With the pictures omitted, write out all of the listing exactly.

__________________________________________________

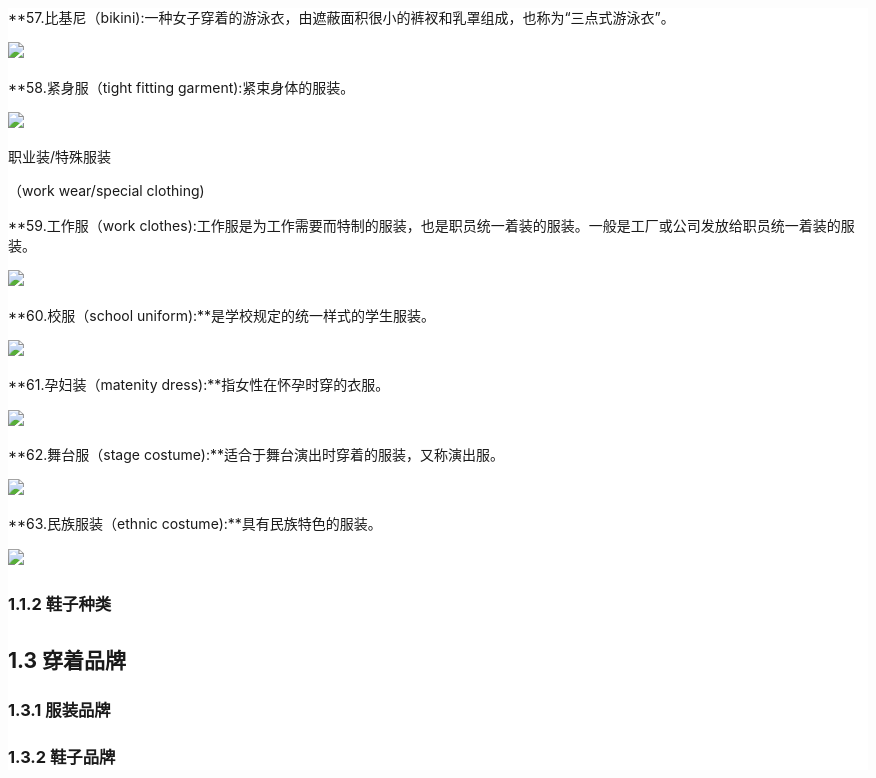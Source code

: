   

**57.比基尼（bikini):一种女子穿着的游泳衣，由遮蔽面积很小的裤衩和乳罩组成，也称为“三点式游泳衣”。

  

![](https://pic3.zhimg.com/v2-e6f39eee50cb6cb656b2e348a9e007f4_1440w.jpg)

  

**58.紧身服（tight fitting garment):紧束身体的服装。

  

![](https://pic4.zhimg.com/v2-88b41c96c565422d61d500fdf2fbf061_1440w.jpg)

  

职业装/特殊服装

（work wear/special clothing)

**59.工作服（work clothes):工作服是为工作需要而特制的服装，也是职员统一着装的服装。一般是工厂或公司发放给职员统一着装的服装。

  

![](https://picx.zhimg.com/v2-01c3f76e1a103dcd878711aa84bc521f_1440w.jpg)

  

**60.校服（school uniform):**是学校规定的统一样式的学生服装。

  

![](https://pica.zhimg.com/v2-dd982e5621aef5585d9668dbfd5a848a_1440w.jpg)

  

**61.孕妇装（matenity dress):**指女性在怀孕时穿的衣服。

  

![](https://pic3.zhimg.com/v2-6e7b066883857ff62378f162bc2cc5c6_1440w.jpg)

  

**62.舞台服（stage costume):**适合于舞台演出时穿着的服装，又称演出服。

  

![](https://pic2.zhimg.com/v2-8d8d0adc29ce7b95e3a5a3bfd04b0e4b_1440w.jpg)

  

**63.民族服装（ethnic costume):**具有民族特色的服装。

  

![](https://picx.zhimg.com/v2-17f100d4579ee2aa3debe0d5820e7ffb_1440w.jpg)


### 1.1.2 鞋子种类





## 1.3 穿着品牌
### 1.3.1 服装品牌

### 1.3.2 鞋子品牌


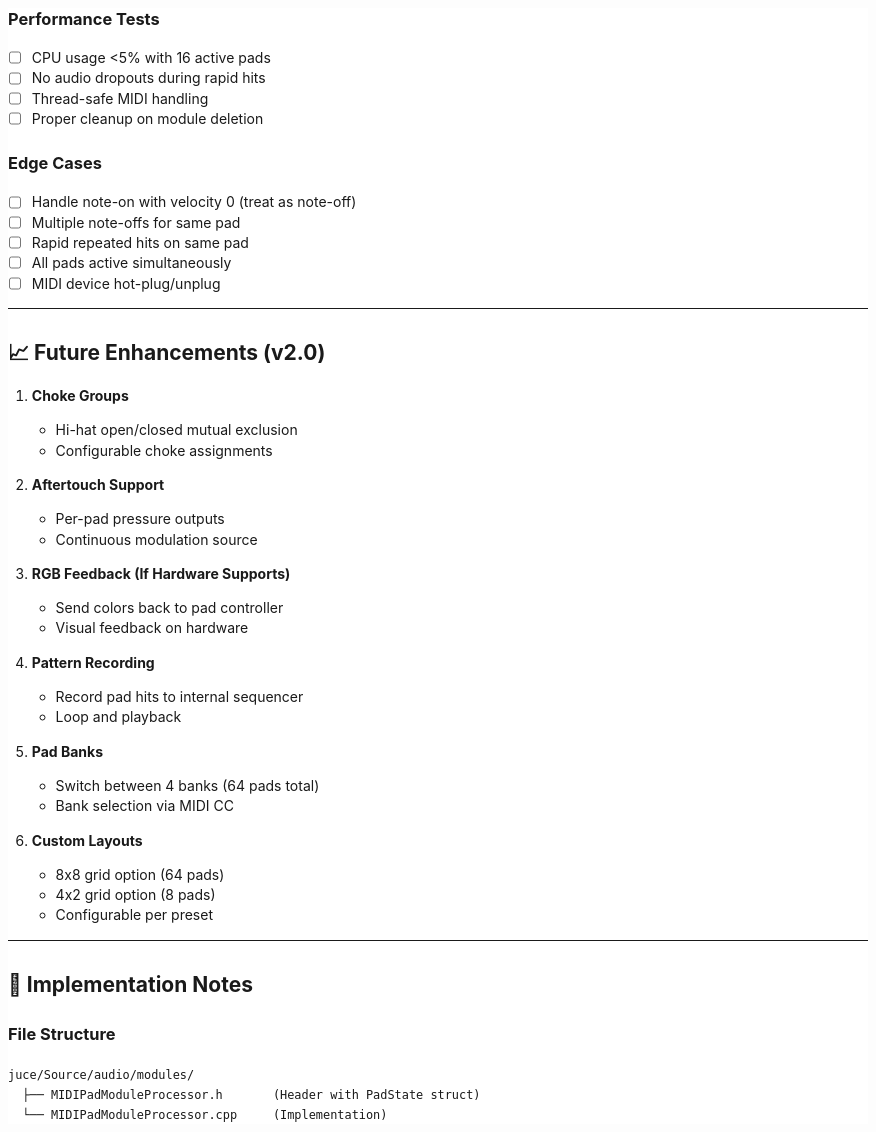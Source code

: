 ### Performance Tests
- [ ] CPU usage <5% with 16 active pads
- [ ] No audio dropouts during rapid hits
- [ ] Thread-safe MIDI handling
- [ ] Proper cleanup on module deletion

### Edge Cases
- [ ] Handle note-on with velocity 0 (treat as note-off)
- [ ] Multiple note-offs for same pad
- [ ] Rapid repeated hits on same pad
- [ ] All pads active simultaneously
- [ ] MIDI device hot-plug/unplug

---

## 📈 Future Enhancements (v2.0)

1. **Choke Groups**
   - Hi-hat open/closed mutual exclusion
   - Configurable choke assignments

2. **Aftertouch Support**
   - Per-pad pressure outputs
   - Continuous modulation source

3. **RGB Feedback (If Hardware Supports)**
   - Send colors back to pad controller
   - Visual feedback on hardware

4. **Pattern Recording**
   - Record pad hits to internal sequencer
   - Loop and playback

5. **Pad Banks**
   - Switch between 4 banks (64 pads total)
   - Bank selection via MIDI CC

6. **Custom Layouts**
   - 8x8 grid option (64 pads)
   - 4x2 grid option (8 pads)
   - Configurable per preset

---

## 🔧 Implementation Notes

### File Structure
```
juce/Source/audio/modules/
  ├── MIDIPadModuleProcessor.h       (Header with PadState struct)
  └── MIDIPadModuleProcessor.cpp     (Implementation)
```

__________________________________________________

Written solution ->
Source code

:   

**57.比基尼（bikini):一种女子穿着的游泳衣，由遮蔽面积很小的裤衩和乳罩组成，也称为“三点式游泳衣”。

  

![](https://pic3.zhimg.com/v2-e6f39eee50cb6cb656b2e348a9e007f4_1440w.jpg)

  

**58.紧身服（tight fitting garment):紧束身体的服装。

  

![](https://pic4.zhimg.com/v2-88b41c96c565422d61d500fdf2fbf061_1440w.jpg)

  

职业装/特殊服装

（work wear/special clothing)

**59.工作服（work clothes):工作服是为工作需要而特制的服装，也是职员统一着装的服装。一般是工厂或公司发放给职员统一着装的服装。

  

![](https://picx.zhimg.com/v2-01c3f76e1a103dcd878711aa84bc521f_1440w.jpg)

  

**60.校服（school uniform):**是学校规定的统一样式的学生服装。

  

![](https://pica.zhimg.com/v2-dd982e5621aef5585d9668dbfd5a848a_1440w.jpg)

  

**61.孕妇装（matenity dress):**指女性在怀孕时穿的衣服。

  

![](https://pic3.zhimg.com/v2-6e7b066883857ff62378f162bc2cc5c6_1440w.jpg)

  

**62.舞台服（stage costume):**适合于舞台演出时穿着的服装，又称演出服。

  

![](https://pic2.zhimg.com/v2-8d8d0adc29ce7b95e3a5a3bfd04b0e4b_1440w.jpg)

  

**63.民族服装（ethnic costume):**具有民族特色的服装。

  

![](https://picx.zhimg.com/v2-17f100d4579ee2aa3debe0d5820e7ffb_1440w.jpg)


### 1.1.2 鞋子种类





## 1.3 穿着品牌
### 1.3.1 服装品牌

### 1.3.2 鞋子品牌


Source code

: ### Performance Tests
- [ ] CPU usage <5% with 16 active pads
- [ ] No audio dropouts during rapid hits
- [ ] Thread-safe MIDI handling
- [ ] Proper cleanup on module deletion

### Edge Cases
- [ ] Handle note-on with velocity 0 (treat as note-off)
- [ ] Multiple note-offs for same pad
- [ ] Rapid repeated hits on same pad
- [ ] All pads active simultaneously
- [ ] MIDI device hot-plug/unplug

---

## 📈 Future Enhancements (v2.0)

1. **Choke Groups**
   - Hi-hat open/closed mutual exclusion
   - Configurable choke assignments

2. **Aftertouch Support**
   - Per-pad pressure outputs
   - Continuous modulation source

3. **RGB Feedback (If Hardware Supports)**
   - Send colors back to pad controller
   - Visual feedback on hardware

4. **Pattern Recording**
   - Record pad hits to internal sequencer
   - Loop and playback

5. **Pad Banks**
   - Switch between 4 banks (64 pads total)
   - Bank selection via MIDI CC

6. **Custom Layouts**
   - 8x8 grid option (64 pads)
   - 4x2 grid option (8 pads)
   - Configurable per preset

---

## 🔧 Implementation Notes

### File Structure
```
juce/Source/audio/modules/
  ├── MIDIPadModuleProcessor.h       (Header with PadState struct)
  └── MIDIPadModuleProcessor.cpp     (Implementation)
```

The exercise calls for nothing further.